Богом, или по Духу, дается тема богослужения. Первый певец или первый беседник (начать собрание может как тот, так и другой) тем самым эту тему эксплицирует. Следующий продолжает ту же тему, и так на протяжении всего собрания. К концу его нужно, как сказал один из молоканских беседников, из золотой нити темы, данной Богом, то есть данной по Духу, прибавляя к ней свое человеческое прядение, то есть разум, воплощенный в словах, «сплести из бесед и псалмопения прочный, неразрывный канат, соединяющий человека с Богом». Тогда Бог откликнется. Для молокан-прыгунов этот отклик проявляется в действии в людях Святого Духа, прежде всего, в пророчествах (подробнее см. [Никитина, 1998, 151—156, Никитина, 2013а, с. 267—272]).

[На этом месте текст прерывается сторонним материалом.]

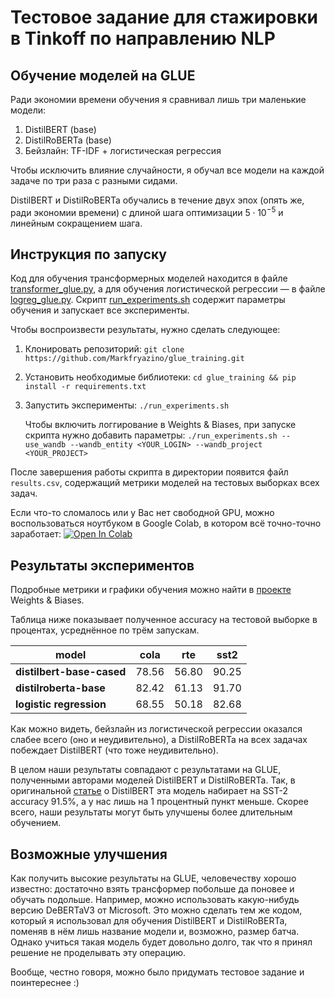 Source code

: # Тестовое задание для стажировки в Tinkoff по направлению NLP
## Обучение моделей на GLUE

Ради экономии времени обучения я сравнивал лишь три маленькие модели:

1. DistilBERT (base)
1. DistilRoBERTa (base)
1. Бейзлайн: TF-IDF + логистическая регрессия

Чтобы исключить влияние случайности, я обучал все модели на каждой задаче по три раза с разными сидами.

DistilBERT и DistilRoBERTa обучались в течение двух эпох (опять же, ради экономии времени) с длиной шага оптимизации $5 \cdot 10^{-5}$ и линейным сокращением шага.

## Инструкция по запуску
Код для обучения трансформерных моделей находится в файле [transformer_glue.py](./transformer_glue.py), а для обучения логистической регрессии — в файле [logreg_glue.py](./logreg_glue.py). Скрипт [run_experiments.sh](./run_experiments.sh) содержит параметры обучения и запускает все эксперименты.

Чтобы воспроизвести результаты, нужно сделать следующее:
1. Клонировать репозиторий: `git clone https://github.com/Markfryazino/glue_training.git`
1. Установить необходимые библиотеки: `cd glue_training && pip install -r requirements.txt`
1. Запустить эксперименты: `./run_experiments.sh`

    Чтобы включить логгирование в Weights & Biases, при запуске скрипта нужно добавить параметры: `./run_experiments.sh --use_wandb --wandb_entity <YOUR_LOGIN> --wandb_project <YOUR_PROJECT>`

После завершения работы скрипта в директории появится файл `results.csv`, содержащий метрики моделей на тестовых выборках всех задач.

Если что-то сломалось или у Вас нет свободной GPU, можно воспользоваться ноутбуком в Google Colab, в котором всё точно-точно заработает: [![Open In Colab](https://colab.research.google.com/assets/colab-badge.svg)](https://colab.research.google.com/github/Markfryazino/glue_training/blob/main/demo.ipynb)

## Результаты экспериментов

Подробные метрики и графики обучения можно найти в [проекте](https://wandb.ai/broccoliman/tinkoff_qualification) Weights & Biases.

Таблица ниже показывает полученное accuracy на тестовой выборке в процентах, усреднённое по трём запускам.

|model|cola|rte|sst2|
|---|---|---|---|
|**distilbert-base-cased**|78\.56|56\.80|90\.25|
|**distilroberta-base**|82\.42|61\.13|91\.70|
|**logistic regression**|68\.55|50\.18|82\.68|

Как можно видеть, бейзлайн из логистической регрессии оказался слабее всего (оно и неудивительно), а DistilRoBERTa на всех задачах побеждает DistilBERT (что тоже неудивительно).

В целом наши результаты совпадают с результатами на GLUE, полученными авторами моделей DistilBERT и DistilRoBERTa. Так, в оригинальной [статье](https://arxiv.org/pdf/1910.01108.pdf) о DistilBERT эта модель набирает на SST-2 accuracy 91.5%, а у нас лишь на 1 процентный пункт меньше. Скорее всего, наши результаты могут быть улучшены более длительным обучением.

## Возможные улучшения

Как получить высокие результаты на GLUE, человечеству хорошо известно: достаточно взять трансформер побольше да поновее и обучать подольше. Например, можно использовать какую-нибудь версию DeBERTaV3 от Microsoft. Это можно сделать тем же кодом, который я использовал для обучения DistilBERT и DistilRoBERTa, поменяв в нём лишь название модели и, возможно, размер батча. Однако учиться такая модель будет довольно долго, так что я принял решение не проделывать эту операцию.

Вообще, честно говоря, можно было придумать тестовое задание и поинтереснее :) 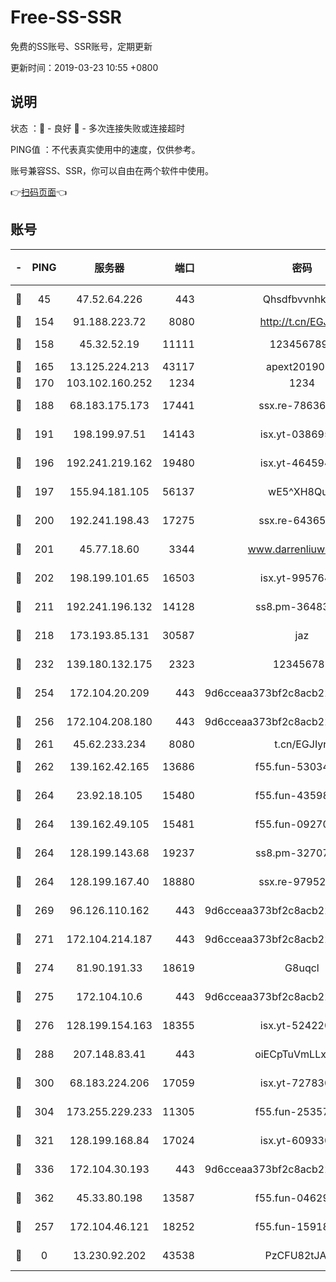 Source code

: # Free-SS-SSR

免费的SS账号、SSR账号，定期更新

更新时间：2019-03-23 10:55 +0800

## 说明

状态     ：🙂 - 良好 🙁 - 多次连接失败或连接超时

PING值   ：不代表真实使用中的速度，仅供参考。

账号兼容SS、SSR，你可以自由在两个软件中使用。

👉[扫码页面](https://liesauer.github.io/Free-SS-SSR/)👈

## 账号

|-|PING|服务器|端口|密码|加密方式|区域|
|:----:|:----:|:-----:|-----:|:----:|:----:|:----:|
|🙂|45|47.52.64.226|443|Qhsdfbvvnhkm1|aes-256-cfb|HK|
|🙂|154|91.188.223.72|8080|http://t.cn/EGJIyrl|rc4-md5|RU|
|🙂|158|45.32.52.19|11111|1234567890|aes-256-cfb|JP|
|🙂|165|13.125.224.213|43117|apext2019005|chacha20|KR|
|🙂|170|103.102.160.252|1234|1234|rc4-md5|JP|
|🙂|188|68.183.175.173|17441|ssx.re-78636175|aes-256-cfb|US|
|🙂|191|198.199.97.51|14143|isx.yt-03869568|aes-256-cfb|US|
|🙂|196|192.241.219.162|19480|isx.yt-46459442|aes-256-cfb|US|
|🙂|197|155.94.181.105|56137|wE5^XH8Quw|aes-256-cfb|US|
|🙂|200|192.241.198.43|17275|ssx.re-64365080|aes-256-cfb|US|
|🙂|201|45.77.18.60|3344|www.darrenliuwei.com|aes-256-cfb|JP|
|🙂|202|198.199.101.65|16503|isx.yt-99576462|aes-256-cfb|US|
|🙂|211|192.241.196.132|14128|ss8.pm-36483349|aes-256-cfb|US|
|🙂|218|173.193.85.131|30587|jaz|aes-256-cfb|US|
|🙂|232|139.180.132.175|2323|123456789|aes-256-cfb|SG|
|🙂|254|172.104.20.209|443|9d6cceaa373bf2c8acb22e60b6a58be6|aes-256-cfb|US|
|🙂|256|172.104.208.180|443|9d6cceaa373bf2c8acb22e60b6a58be6|aes-256-cfb|US|
|🙂|261|45.62.233.234|8080|t.cn/EGJIyrl|rc4-md5|CA|
|🙂|262|139.162.42.165|13686|f55.fun-53034739|aes-256-cfb|SG|
|🙂|264|23.92.18.105|15480|f55.fun-43598783|aes-256-cfb|US|
|🙂|264|139.162.49.105|15481|f55.fun-09270327|aes-256-cfb|SG|
|🙂|264|128.199.143.68|19237|ss8.pm-32707172|aes-256-cfb|SG|
|🙂|264|128.199.167.40|18880|ssx.re-97952522|aes-256-cfb|SG|
|🙂|269|96.126.110.162|443|9d6cceaa373bf2c8acb22e60b6a58be6|aes-256-cfb|US|
|🙂|271|172.104.214.187|443|9d6cceaa373bf2c8acb22e60b6a58be6|aes-256-cfb|US|
|🙂|274|81.90.191.33|18619|G8uqcl|aes-256-cfb|US|
|🙂|275|172.104.10.6|443|9d6cceaa373bf2c8acb22e60b6a58be6|aes-256-cfb|US|
|🙂|276|128.199.154.163|18355|isx.yt-52422048|aes-256-cfb|SG|
|🙂|288|207.148.83.41|443|oiECpTuVmLLxk4Ts|aes-256-cfb|AU|
|🙂|300|68.183.224.206|17059|isx.yt-72783071|aes-256-cfb|SG|
|🙂|304|173.255.229.233|11305|f55.fun-25357616|aes-256-cfb|US|
|🙂|321|128.199.168.84|17024|isx.yt-60933075|aes-256-cfb|SG|
|🙂|336|172.104.30.193|443|9d6cceaa373bf2c8acb22e60b6a58be6|aes-256-cfb|US|
|🙂|362|45.33.80.198|13587|f55.fun-04629140|aes-256-cfb|US|
|🙂|257|172.104.46.121|18252|f55.fun-15918908|aes-256-cfb|SG|
|🙁|0|13.230.92.202|43538|PzCFU82tJAdZ|aes-256-cfb|JP|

Выражение По звуку/тону и по смыслу означает максимальное соответствие смысла фразы или слова и звуковых форм, их выражающих, а именно интонации, темпа, тембра, громкости словесной речи, а также характера напева псалмов.
Функционально молоканское богослужение, главным адресатом которого является Бог, делится на три части. В первой чередуются пение псалмов и беседы, подводящие к главной части богослужения — молению. Третья короткая часть после моления включает псалом на расход. Однако за исключением больших праздников (Пасха), где все богослужение пронизаны радостными псалмами, обычная служба по звуку и по смыслу делится скорее на две части: Первая, чаще всего, просъбенная по смыслу, к которой можно отнести и моление, часто скорбная по характеру пения (по звуку / тону); вторая - благодарственная, или торжественная, по смыслу и радостная по характеру пения (по звуку / тону). Таким образом, в богослужении обязателен перелом эмоционального настроя, или звука.
Богослужение развивается при наличии хороших певцов и бесед-ников весьма динамично. Каждый следующий певец или беседник
должен «подхватить» и смысл, и звучание только что сказанного или непосредственно спетого, чтобы продолжить мысль золотой нити. Нужно отметить, что признанные беседники и певцы делают это мастерски. Смыслы разных жанров, из которых состоит дискурс богослужения, связываются начальным повторением — лексическим или семантическим — конечной фразы спетого или сказанного. Связь же по звуку между разными субъектами речи, как я заметила, выражается у молокан и духоборцев не только в том же эмоциональном настрое, в том же темпе речи, но, в частности, и в том, что каждый следующий говорящий или поющий старается начать с тона той же высоты, которую держал предыдущий, или высоты, отстоящей на кварту.
В молоканском богослужении слово предстает как речевое и певческое. Первое существует в нескольких интонационных вариантах в зависимости от цели высказывания, которая, в свою очередь, определяется функцией говорящего. Это может быть просто чтение Библии женщинами или детьми, когда учат отчетливо читать, делая правильные ударения в словах; это произнесение текста перед пением звода (музыкальной строфы), которое делает / проказывает проказчик /сказатель; здесь присутствует обычно интонация торжественного возвещения с повышением тона. Адресатами сказателя являются певцы, но одновременно и все собрание. Беседник (проповедник) объясняет и назидает — это интонация учителя; часто бывает несколько замедленное прочтение отрывка из Библии с намерением его далее толковать. Во время моления пресвитер или назначенный им человек произносит слова молитвы, известные всем. Он говорит довольно быстро. Его главным адресатом является Бог и одновременно все собрание.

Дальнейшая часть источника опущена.